Esta es la salida resumida:

    Call:
    glm(formula = cbind(Survival, Dead) ~ Concentration, family = binomial(link = "logit"), data = Data)

Deviance Residuals: 
    Min       1Q   Median       3Q      Max  
-1.0156  -0.4775   0.1917   0.4356   0.8721  

Coefficients:
               Estimate Std. Error z value Pr(>|z|)    
(Intercept)    6.992127   1.121066   6.237 4.46e-10 ***
Concentration -0.015196   0.002366  -6.423 1.34e-10 ***
---
Signif. codes:  0 ‘***’ 0.001 ‘**’ 0.01 ‘*’ 0.05 ‘.’ 0.1 ‘ ’ 1

(Dispersion parameter for binomial family taken to be 1)

    Null deviance: 163.5934  on 8  degrees of freedom
Residual deviance:   3.2464  on 7  degrees of freedom
AIC: 19.401

Number of Fisher Scoring iterations: 5

Un resultado importante en toxicología para inferir sobre la toxicidad de cualquier sustancia química, es estimar el valor LC50, que es la concentración estimada por el modelo que provoca el 50% de mortalidad.
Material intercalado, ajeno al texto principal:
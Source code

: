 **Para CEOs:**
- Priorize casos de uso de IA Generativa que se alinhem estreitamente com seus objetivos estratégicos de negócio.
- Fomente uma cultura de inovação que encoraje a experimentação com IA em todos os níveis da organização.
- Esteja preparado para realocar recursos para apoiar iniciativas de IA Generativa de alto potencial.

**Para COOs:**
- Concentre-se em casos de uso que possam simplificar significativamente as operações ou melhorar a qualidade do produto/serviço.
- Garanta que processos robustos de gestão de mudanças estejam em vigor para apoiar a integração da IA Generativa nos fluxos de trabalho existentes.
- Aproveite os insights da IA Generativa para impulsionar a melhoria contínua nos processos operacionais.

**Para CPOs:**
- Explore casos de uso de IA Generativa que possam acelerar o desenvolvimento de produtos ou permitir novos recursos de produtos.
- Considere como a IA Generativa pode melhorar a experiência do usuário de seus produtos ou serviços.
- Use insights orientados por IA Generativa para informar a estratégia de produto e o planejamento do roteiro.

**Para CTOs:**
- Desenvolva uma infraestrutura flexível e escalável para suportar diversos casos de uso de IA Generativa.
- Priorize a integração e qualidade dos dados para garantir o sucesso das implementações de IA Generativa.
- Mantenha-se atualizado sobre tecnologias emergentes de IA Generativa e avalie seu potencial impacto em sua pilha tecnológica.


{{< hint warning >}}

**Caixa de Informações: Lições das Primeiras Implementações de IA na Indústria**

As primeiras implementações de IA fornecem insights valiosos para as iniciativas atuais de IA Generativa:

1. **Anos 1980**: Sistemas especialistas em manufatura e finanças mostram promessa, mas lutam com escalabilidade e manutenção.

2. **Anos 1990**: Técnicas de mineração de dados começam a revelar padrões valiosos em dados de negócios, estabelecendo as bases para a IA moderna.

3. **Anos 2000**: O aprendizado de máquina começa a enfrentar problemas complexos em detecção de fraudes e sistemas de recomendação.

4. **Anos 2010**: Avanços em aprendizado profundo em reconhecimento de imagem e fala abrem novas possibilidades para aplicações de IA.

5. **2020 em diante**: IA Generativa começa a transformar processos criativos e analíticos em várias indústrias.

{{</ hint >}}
He utilizado la función dose.p() del MASS. Para este conjunto de datos:

library(MASS)
dose.p(mod, p=0.5)
             Dose       SE
p = 0.5: 460.1353 18.16643

La CL50 para este pesticida sería de 460,1353 pero este valor debería ir acompañado de intervalos de confianza. Mi duda es ¿Cómo estimar los intervalos de confianza para un valor X? Trazar el modelo ayuda a entender cuál debería ser mi resultado:

Cálculo de los intervalos de confianza del modelo:

NewData1 <- expand.grid(Conc  = seq(0, 800, length = 9))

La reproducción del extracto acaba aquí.